Comment peut-on être pacifiste et meurtrier à la fois?

Neuchâtel: Symposium Maurice Bavaud, l’homme qui voulait tuer Hitler

Neuchâtel, 9 novembre 1998 (APIC) Il y a 60 ans exactement, le 9 novembre 1938, la veille de la «Nuit de Cristal», le Suisse Maurice Bavaud, tentait de tuer Adolf Hitler. Avec un pistolet il cherche d’abattre le dictateur allemand lors d’un défilé militaire à Munich. Arrêté, condamné à mort le 18 décembre 1939, il sera décapité dix-sept mois plus tard, le 14 mai 1941, à l’âge de 25 ans.

Maurice Bavaud, l’ancien séminariste neuchâtelois, aurait-il, s’il avait réussi à abattre Hitler, changé le cours de l’histoire? Cette question, mais aussi le sens de son sacrifice, longtemps occulté par les autorités suisses, a habité le symposium organisé dimanche à Neuchâtel à sa mémoire et à sa réhabilitation.

Philosophes, théologiens, cinéastes, écrivains de Suisse, d’Allemagne et de France, ont essayé de cerner la personnalité et les motifs de ce «Guillaume Tell» des temps modernes, comme que l’avait défini à Bâle en 1976 l’écrivain allemand Rolf Hochhuth, présent dimanche à Neuchâtel. Le président de la Confédération, Flavio Cotti, dans un message envoyé au symposium, a réitéré à la famille de Maurice «les regrets sincères du Conseil fédéral pour les douloureux manquements de l’administration fédérale de l’époque». Non seulement certains fonctionnaires helvétiques n’avaient pas secouru le prisonnier tombé aux mains des nazis, mais ont même collaboré avec la Gestapo.

Nils de Dardel, conseiller national socialiste genevois et président du comité pour la réhabilitation de Maurice Bavaud, a présenté tour à tour les orateurs et salué les 250 personnes présentes à l’Aula des Jeunes Rives de l’Université de Neuchâtel.
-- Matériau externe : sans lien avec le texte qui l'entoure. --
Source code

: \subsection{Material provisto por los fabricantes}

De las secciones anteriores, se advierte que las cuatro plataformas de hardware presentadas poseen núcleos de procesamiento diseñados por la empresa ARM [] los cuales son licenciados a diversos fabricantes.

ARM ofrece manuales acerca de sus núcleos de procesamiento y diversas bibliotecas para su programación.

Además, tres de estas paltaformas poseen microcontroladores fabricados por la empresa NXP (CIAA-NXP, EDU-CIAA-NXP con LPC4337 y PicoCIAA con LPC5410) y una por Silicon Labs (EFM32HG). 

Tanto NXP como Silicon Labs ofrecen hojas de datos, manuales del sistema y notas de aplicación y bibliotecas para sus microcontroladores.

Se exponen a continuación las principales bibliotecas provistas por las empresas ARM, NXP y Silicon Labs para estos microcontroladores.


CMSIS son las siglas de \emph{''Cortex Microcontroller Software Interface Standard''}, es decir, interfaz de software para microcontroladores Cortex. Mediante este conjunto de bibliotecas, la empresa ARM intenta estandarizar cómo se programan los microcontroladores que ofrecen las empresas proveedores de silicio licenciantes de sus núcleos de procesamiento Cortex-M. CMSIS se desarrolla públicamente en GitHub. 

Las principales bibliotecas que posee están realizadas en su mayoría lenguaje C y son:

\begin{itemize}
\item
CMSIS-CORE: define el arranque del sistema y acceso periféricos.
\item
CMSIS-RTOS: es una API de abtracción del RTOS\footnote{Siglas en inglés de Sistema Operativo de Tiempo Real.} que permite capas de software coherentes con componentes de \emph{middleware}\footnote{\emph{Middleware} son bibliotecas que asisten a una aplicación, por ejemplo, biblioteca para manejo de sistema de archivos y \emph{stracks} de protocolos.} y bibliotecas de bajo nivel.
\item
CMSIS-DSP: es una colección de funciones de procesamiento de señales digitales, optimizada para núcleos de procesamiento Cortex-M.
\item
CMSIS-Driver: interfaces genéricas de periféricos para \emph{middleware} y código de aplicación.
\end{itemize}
Les lettres écrites en prison

Après la présentation du Psaume 2, accompagné d’une musique électronique, Otmar Hersche, publiciste et Adrien Bavaud, frère du supplicié, ont lu en alternance, des épisodes de la vie de Maurice Bavaud ou des extraits de lettres que le prisonnier suisse envoyait de Berlin à sa famille. Emotion dans la voix d’Adrien et dans la salle quand il lit les phrases de la dernière lettre, écrite la veille de son exécution à la prison de Plötzensee.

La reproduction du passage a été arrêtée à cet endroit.